## EXERCISE GOAL
Each line from the first line of the entries through the line holding "- paired with" is to be restated word for word; nothing else, and no picture, belongs in the answer.

## PROVIDED MATERIAL
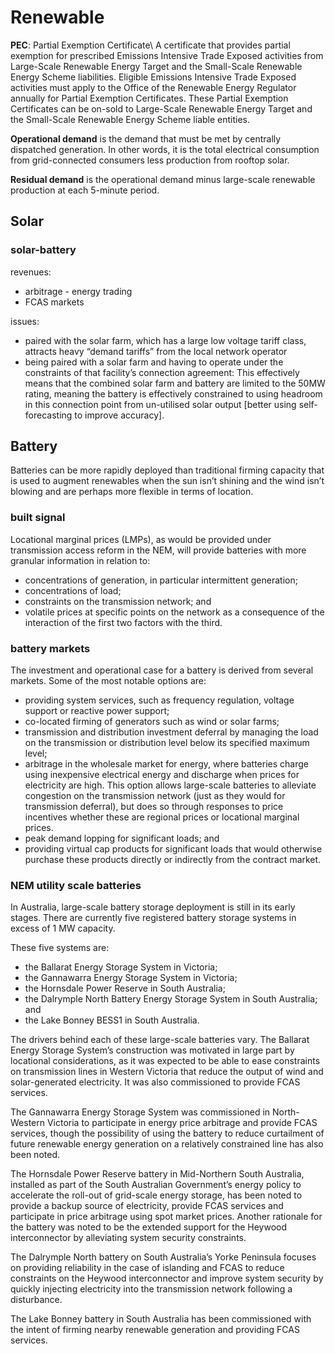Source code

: # Renewable

**PEC**: Partial Exemption Certificate\\
A certificate that provides partial exemption for prescribed Emissions Intensive Trade Exposed activities from Large-Scale Renewable Energy Target and the Small-Scale Renewable Energy Scheme liabilities. Eligible Emissions Intensive Trade Exposed activities must apply to the Office of the Renewable Energy Regulator annually for Partial Exemption Certificates. These Partial Exemption Certificates can be on-sold to Large-Scale Renewable Energy Target and the Small-Scale Renewable Energy Scheme liable entities.

**Operational demand** is the demand that must be met by centrally dispatched generation. In other words, it is the total electrical consumption from grid-connected consumers less production from rooftop solar.

**Residual demand** is the operational demand minus large-scale renewable production at each 5-minute period.

## Solar

### solar-battery
revenues:
- arbitrage - energy trading
- FCAS markets

issues:
- paired with the solar farm, which has a large low voltage tariff class, attracts heavy “demand tariffs” from the local network operator
- being paired with a solar farm and having to operate under the constraints of that facility’s connection agreement: This effectively means that the combined solar farm and battery are limited to the 50MW rating, meaning the battery is effectively constrained to using headroom in this connection point from un-utilised solar output [better using self-forecasting to improve accuracy].

## Battery
Batteries can be more rapidly deployed than traditional firming capacity that is used to augment renewables when the sun isn’t shining and the wind isn’t blowing and are perhaps more flexible in terms of location.

### built signal
Locational marginal prices (LMPs), as would be provided under transmission access reform in the NEM, will provide batteries with more granular information in relation to:
- concentrations of generation, in particular intermittent generation;
- concentrations of load;
- constraints on the transmission network; and
- volatile prices at specific points on the network as a consequence of the interaction of the first two factors with the third.

### battery markets
The investment and operational case for a battery is derived from several markets. Some of the most notable options are:
- providing system services, such as frequency regulation, voltage support or reactive power support;
- co-located firming of generators such as wind or solar farms;
- transmission and distribution investment deferral by managing the load on the transmission or distribution level below its specified maximum level;
- arbitrage in the wholesale market for energy, where batteries charge using inexpensive electrical energy and discharge when prices for electricity are high. This option allows large-scale batteries to alleviate congestion on the transmission network (just as they would for transmission deferral), but does so through responses to price incentives whether these are regional prices or locational marginal prices.
- peak demand lopping for significant loads; and
- providing virtual cap products for significant loads that would otherwise purchase these products directly or indirectly from the contract market.

### NEM utility scale batteries
In Australia, large-scale battery storage deployment is still in its early stages. There are currently five registered battery storage systems in excess of 1 MW capacity.

These five systems are:
- the Ballarat Energy Storage System in Victoria;
- the Gannawarra Energy Storage System in Victoria;
- the Hornsdale Power Reserve in South Australia;
- the Dalrymple North Battery Energy Storage System in South Australia; and
- the Lake Bonney BESS1 in South Australia.

The drivers behind each of these large-scale batteries vary. The Ballarat Energy Storage System’s construction was motivated in large part by locational considerations, as it was expected to be able to ease constraints on transmission lines in Western Victoria that reduce the output of wind and solar-generated electricity.  It was also commissioned to provide FCAS services.

The Gannawarra Energy Storage System was commissioned in North-Western Victoria to participate in energy price arbitrage and provide FCAS services, though the possibility of using the battery to reduce curtailment of future renewable energy generation on a relatively constrained line has also been noted.

The Hornsdale Power Reserve battery in Mid-Northern South Australia, installed as part of the South Australian Government’s energy policy to accelerate the roll-out of grid-scale energy storage,  has been noted to provide a backup source of electricity, provide FCAS services and participate in price arbitrage using spot market prices. Another rationale for the battery was noted to be the extended support for the Heywood interconnector by alleviating system security constraints.

The Dalrymple North battery on South Australia’s Yorke Peninsula focuses on providing reliability in the case of islanding and FCAS to reduce constraints on the Heywood interconnector and improve system security by quickly injecting electricity into the transmission network following a disturbance.

The Lake Bonney battery in South Australia has been commissioned with the intent of firming nearby renewable generation and providing FCAS services.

## SOLUTION TO THE PROBLEM
Source code

: # Renewable

**PEC**: Partial Exemption Certificate\\
A certificate that provides partial exemption for prescribed Emissions Intensive Trade Exposed activities from Large-Scale Renewable Energy Target and the Small-Scale Renewable Energy Scheme liabilities. Eligible Emissions Intensive Trade Exposed activities must apply to the Office of the Renewable Energy Regulator annually for Partial Exemption Certificates. These Partial Exemption Certificates can be on-sold to Large-Scale Renewable Energy Target and the Small-Scale Renewable Energy Scheme liable entities.

**Operational demand** is the demand that must be met by centrally dispatched generation. In other words, it is the total electrical consumption from grid-connected consumers less production from rooftop solar.

**Residual demand** is the operational demand minus large-scale renewable production at each 5-minute period.

## Solar

### solar-battery
revenues:
- arbitrage - energy trading
- FCAS markets

issues:
- paired with the solar farm, which has a large low voltage tariff class, attracts heavy “demand tariffs” from the local network operator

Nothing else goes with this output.